>>
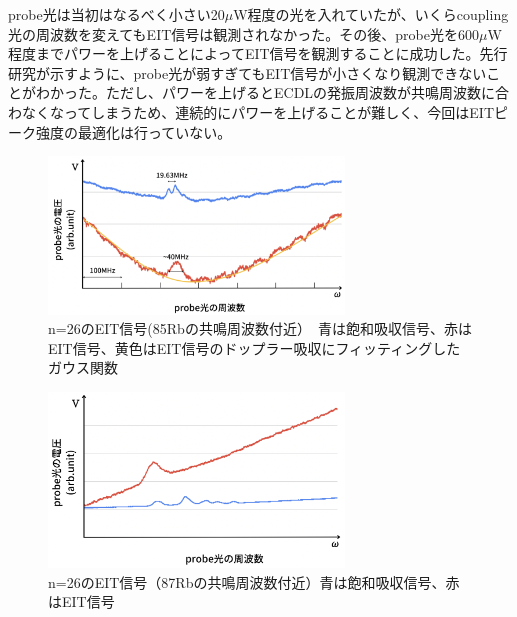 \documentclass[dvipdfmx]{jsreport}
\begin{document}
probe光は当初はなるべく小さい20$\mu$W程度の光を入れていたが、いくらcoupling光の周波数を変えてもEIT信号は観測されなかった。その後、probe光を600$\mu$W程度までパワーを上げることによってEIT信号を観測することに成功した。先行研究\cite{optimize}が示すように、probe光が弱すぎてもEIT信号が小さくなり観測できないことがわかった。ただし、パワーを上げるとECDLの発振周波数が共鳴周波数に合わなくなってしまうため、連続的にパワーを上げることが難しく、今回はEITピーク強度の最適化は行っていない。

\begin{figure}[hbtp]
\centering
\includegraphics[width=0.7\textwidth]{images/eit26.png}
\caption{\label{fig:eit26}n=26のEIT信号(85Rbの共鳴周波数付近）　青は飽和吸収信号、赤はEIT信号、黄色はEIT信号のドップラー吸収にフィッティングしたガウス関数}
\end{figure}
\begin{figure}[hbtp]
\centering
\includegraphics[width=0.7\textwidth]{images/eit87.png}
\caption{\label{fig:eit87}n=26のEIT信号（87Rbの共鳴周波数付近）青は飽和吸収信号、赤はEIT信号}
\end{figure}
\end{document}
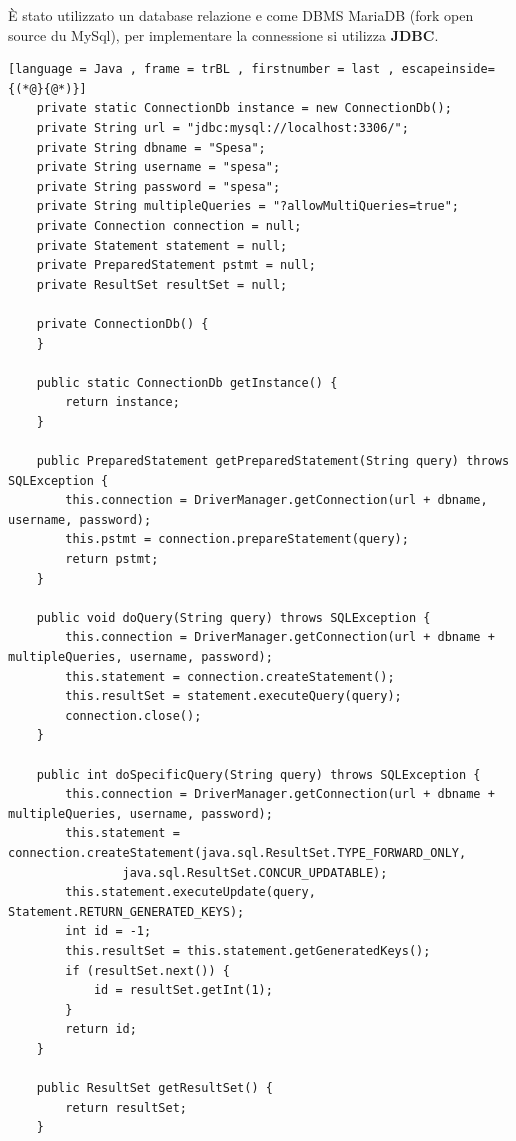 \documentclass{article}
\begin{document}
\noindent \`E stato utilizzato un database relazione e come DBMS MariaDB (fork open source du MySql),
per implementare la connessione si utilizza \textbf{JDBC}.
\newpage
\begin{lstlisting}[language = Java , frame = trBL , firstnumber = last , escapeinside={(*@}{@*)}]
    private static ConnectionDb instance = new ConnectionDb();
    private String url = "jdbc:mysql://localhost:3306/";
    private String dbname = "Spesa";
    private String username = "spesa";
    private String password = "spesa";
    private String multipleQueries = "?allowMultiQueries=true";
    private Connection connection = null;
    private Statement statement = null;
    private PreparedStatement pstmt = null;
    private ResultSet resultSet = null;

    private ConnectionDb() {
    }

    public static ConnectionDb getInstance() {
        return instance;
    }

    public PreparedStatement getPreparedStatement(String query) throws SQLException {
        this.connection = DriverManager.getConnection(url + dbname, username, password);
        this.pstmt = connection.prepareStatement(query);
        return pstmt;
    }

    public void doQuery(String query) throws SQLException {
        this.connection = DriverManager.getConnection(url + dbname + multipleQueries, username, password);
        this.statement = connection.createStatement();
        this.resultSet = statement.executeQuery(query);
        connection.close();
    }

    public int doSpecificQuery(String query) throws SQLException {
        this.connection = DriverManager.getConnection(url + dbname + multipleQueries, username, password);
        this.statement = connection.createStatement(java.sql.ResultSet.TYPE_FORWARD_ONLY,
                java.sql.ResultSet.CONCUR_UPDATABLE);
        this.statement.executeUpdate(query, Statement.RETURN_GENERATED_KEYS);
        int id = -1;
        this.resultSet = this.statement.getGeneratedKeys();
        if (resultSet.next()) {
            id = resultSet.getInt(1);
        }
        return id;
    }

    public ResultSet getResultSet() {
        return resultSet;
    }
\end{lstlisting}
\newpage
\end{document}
<<
▶ _Assigned task_
With the pictures removed, the entries above should be transcribed exactly.

▶ _Written response_
 \documentclass[dvipdfmx]{jsreport}
\begin{document}
probe光は当初はなるべく小さい20$\mu$W程度の光を入れていたが、いくらcoupling光の周波数を変えてもEIT信号は観測されなかった。その後、probe光を600$\mu$W程度までパワーを上げることによってEIT信号を観測することに成功した。先行研究\cite{optimize}が示すように、probe光が弱すぎてもEIT信号が小さくなり観測できないことがわかった。ただし、パワーを上げるとECDLの発振周波数が共鳴周波数に合わなくなってしまうため、連続的にパワーを上げることが難しく、今回はEITピーク強度の最適化は行っていない。

\begin{figure}[hbtp]
\centering
\includegraphics[width=0.7\textwidth]{images/eit26.png}
\caption{\label{fig:eit26}n=26のEIT信号(85Rbの共鳴周波数付近）　青は飽和吸収信号、赤はEIT信号、黄色はEIT信号のドップラー吸収にフィッティングしたガウス関数}
\end{figure}
\begin{figure}[hbtp]
\centering
\includegraphics[width=0.7\textwidth]{images/eit87.png}
\caption{\label{fig:eit87}n=26のEIT信号（87Rbの共鳴周波数付近）青は飽和吸収信号、赤はEIT信号}
\end{figure}
\end{document}
 \documentclass{article}
\begin{document}
\noindent \`E stato utilizzato un database relazione e come DBMS MariaDB (fork open source du MySql),
per implementare la connessione si utilizza \textbf{JDBC}.
\newpage
\begin{lstlisting}[language = Java , frame = trBL , firstnumber = last , escapeinside={(*@}{@*)}]
    private static ConnectionDb instance = new ConnectionDb();
    private String url = "jdbc:mysql://localhost:3306/";
    private String dbname = "Spesa";
    private String username = "spesa";
    private String password = "spesa";
    private String multipleQueries = "?allowMultiQueries=true";
    private Connection connection = null;
    private Statement statement = null;
    private PreparedStatement pstmt = null;
    private ResultSet resultSet = null;

    private ConnectionDb() {
    }

    public static ConnectionDb getInstance() {
        return instance;
    }

    public PreparedStatement getPreparedStatement(String query) throws SQLException {
        this.connection = DriverManager.getConnection(url + dbname, username, password);
        this.pstmt = connection.prepareStatement(query);
        return pstmt;
    }

    public void doQuery(String query) throws SQLException {
        this.connection = DriverManager.getConnection(url + dbname + multipleQueries, username, password);
        this.statement = connection.createStatement();
        this.resultSet = statement.executeQuery(query);
        connection.close();
    }

    public int doSpecificQuery(String query) throws SQLException {
        this.connection = DriverManager.getConnection(url + dbname + multipleQueries, username, password);
        this.statement = connection.createStatement(java.sql.ResultSet.TYPE_FORWARD_ONLY,
                java.sql.ResultSet.CONCUR_UPDATABLE);
        this.statement.executeUpdate(query, Statement.RETURN_GENERATED_KEYS);
        int id = -1;
        this.resultSet = this.statement.getGeneratedKeys();
        if (resultSet.next()) {
            id = resultSet.getInt(1);
        }
        return id;
    }

    public ResultSet getResultSet() {
        return resultSet;
    }
\end{lstlisting}
\newpage
\end{document}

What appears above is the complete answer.